The Missouri Supreme Court held that the comments comparing petitioner’s crimes to the gang shootings in Los Angeles as well as every other crime in Missouri’s history were improper, and that the comments “may arguably have constituted reversible error had a timely objection been raised." State v. Copeland, 928 S.W.2d at 843. The court did not perform a separate analysis for the arguments in the guilt and penalty phases of the trial. Ultimately, the Missouri Supreme Court declined to find that the improper comments in the penalty case reached the level of a “manifest

4 injustice” given the evidence presented against the petitioner at the guilt phase. See id. at 844.

On habeas review, the district court concluded that the prosecutor’s argument had seriously prejudiced the defendant:

Although the evidence of petitioner’s guilt was strong, the case for the death penalty was rather weak. There was no evidence that petitioner personally shot any of the victims. . . . There was substantial evidence that the primary actor in the entire scheme was Ray and that petitioner held a very minor role. In fact, most of the evidence at trial involved Ray’s actions and not petitioner’s. There appears to be no doubt that Ray not only was the scheme's primary actor, but was also its creator. Finally there was substantial evidence that Ray dominated and controlled his wife.

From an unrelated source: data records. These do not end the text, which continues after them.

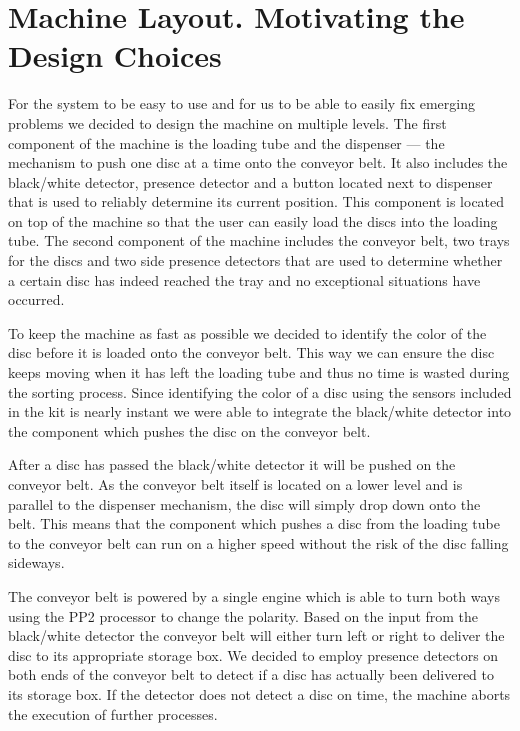 \documentclass[a4paper,oneside,11pt]{report}
\begin{document}
\section{Machine Layout. Motivating the Design Choices}
For the system to be easy to use and for us to be able to easily fix emerging problems we decided to design the machine on multiple levels. The first component of the machine is the loading tube and the dispenser --- the mechanism to push one disc at a time onto the conveyor belt. It also includes the black/white detector, presence detector and a button located next to dispenser that is used to reliably determine its current position. This component is located on top of the machine so that the user can easily load the discs into the loading tube. The second component of the machine includes the conveyor belt, two trays for the discs and two side presence detectors that are used to determine whether a certain disc has indeed reached the tray and no exceptional situations have occurred.

To keep the machine as fast as possible we decided to identify the color of the disc before it is loaded onto the conveyor belt. This way we can ensure the disc keeps moving when it has left the loading tube and thus no time is wasted during the sorting process. Since identifying the color of a disc using the sensors included in the kit is nearly instant we were able to integrate the black/white detector into the component which pushes the disc on the conveyor belt.

After a disc has passed the black/white detector it will be pushed on the conveyor belt. As the conveyor belt itself is located on a lower level and is parallel to the dispenser mechanism, the disc will simply drop down onto the belt. This means that the component which pushes a disc from the loading tube to the conveyor belt can run on a higher speed without the risk of the disc falling sideways.

The conveyor belt is powered by a single engine which is able to turn both ways using the PP2 processor to change the polarity. Based on the input from the black/white detector the conveyor belt will either turn left or right to deliver the disc to its appropriate storage box. We decided to employ presence detectors on both ends of the conveyor belt to detect if a disc has actually been delivered to its storage box. If the detector does not detect a disc on time, the machine aborts the execution of further processes.

\newpage
\end{document}
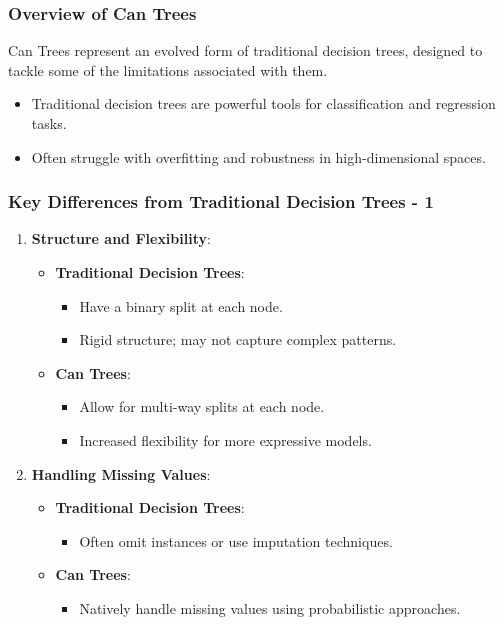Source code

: \documentclass[aspectratio=169]{beamer}
\begin{document}
\begin{frame}[fragile]
    \titlepage
\end{frame}

\begin{frame}[fragile]
    \frametitle{Overview of Can Trees}
    Can Trees represent an evolved form of traditional decision trees, designed to tackle some of the limitations associated with them. 
    \begin{itemize}
        \item Traditional decision trees are powerful tools for classification and regression tasks.
        \item Often struggle with overfitting and robustness in high-dimensional spaces.
    \end{itemize}
\end{frame}

\begin{frame}[fragile]
    \frametitle{Key Differences from Traditional Decision Trees - 1}
    \begin{enumerate}
        \item \textbf{Structure and Flexibility}:
            \begin{itemize}
                \item \textbf{Traditional Decision Trees}: 
                    \begin{itemize}
                        \item Have a binary split at each node.
                        \item Rigid structure; may not capture complex patterns.
                    \end{itemize}
                \item \textbf{Can Trees}:
                    \begin{itemize}
                        \item Allow for multi-way splits at each node.
                        \item Increased flexibility for more expressive models.
                    \end{itemize}
            \end{itemize}
        \item \textbf{Handling Missing Values}:
            \begin{itemize}
                \item \textbf{Traditional Decision Trees}:
                    \begin{itemize}
                        \item Often omit instances or use imputation techniques.
                    \end{itemize}
                \item \textbf{Can Trees}:
                    \begin{itemize}
                        \item Natively handle missing values using probabilistic approaches.
                    \end{itemize}
            \end{itemize}
    \end{enumerate}
\end{frame}
\end{document}
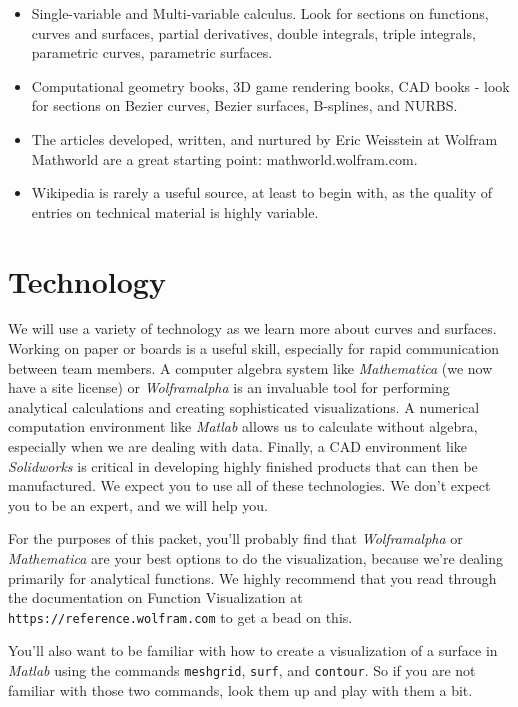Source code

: \documentclass{tufte-handout}
\begin{document}
\begin{itemize}
\item Single-variable and Multi-variable calculus. Look for sections on functions, curves and surfaces, partial derivatives, double integrals, triple integrals, parametric curves, parametric surfaces.
\item Computational geometry books, 3D game rendering books, CAD books - look for sections on Bezier curves, Bezier surfaces, B-splines, and NURBS.
\item The articles developed, written, and nurtured by Eric Weisstein at Wolfram Mathworld are a great starting point: mathworld.wolfram.com.
\item Wikipedia is rarely a useful source, at least to begin with, as the quality of entries on technical material is highly variable.
\end{itemize}

\section{Technology}

We will use a variety of technology as we learn more about curves and surfaces. Working on paper or boards is a useful skill, especially for rapid communication between team members. A computer algebra system like {\it Mathematica} (we now have a site license) or {\it Wolframalpha} is an invaluable tool for performing analytical calculations and creating sophisticated visualizations. A numerical computation environment like {\it Matlab} allows us to calculate without algebra, especially when we are dealing with data. Finally, a CAD environment like {\it Solidworks} is critical in developing highly finished products that can then be manufactured. We expect you to use all of these technologies. We don't expect you to be an expert, and we will help you.

For the purposes of this packet, you'll probably find that {\it Wolframalpha} or {\it Mathematica} are your best options to do the visualization, because we're dealing primarily for analytical functions.  We highly recommend that you read through the documentation on Function Visualization at  {\tt https://reference.wolfram.com} to get a bead on this.

You'll also want to be familiar with how to create a visualization of a surface in {\it Matlab}  using the commands {\tt meshgrid}, {\tt surf}, and {\tt contour}.  So if you are not familiar with those two commands, look them up and play with them a bit.
\end{document}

Although these factors would not obviate guilt, they demonstrate that this is far from the typical situation in which a criminal defendant is sentenced to death. Nonetheless, the prosecutor tried to turn this case into such a case and did so by employing improper means. By raising the specter of hapless citizens gunned down by roving criminal gangs, the prosecutor inappropriately drew an analogy to completely different -- significantly more heinous -- criminals. Then, the prosecutor improperly elevated the severity of the crime by (1) assuring the jury that, despite any misgivings it might have about setting the penalty at death, it could be assured that this was the worst crime to ever occur in the state of Missouri, and (2) suggesting that if the worst case ever did not deserve the death penalty, then no case did.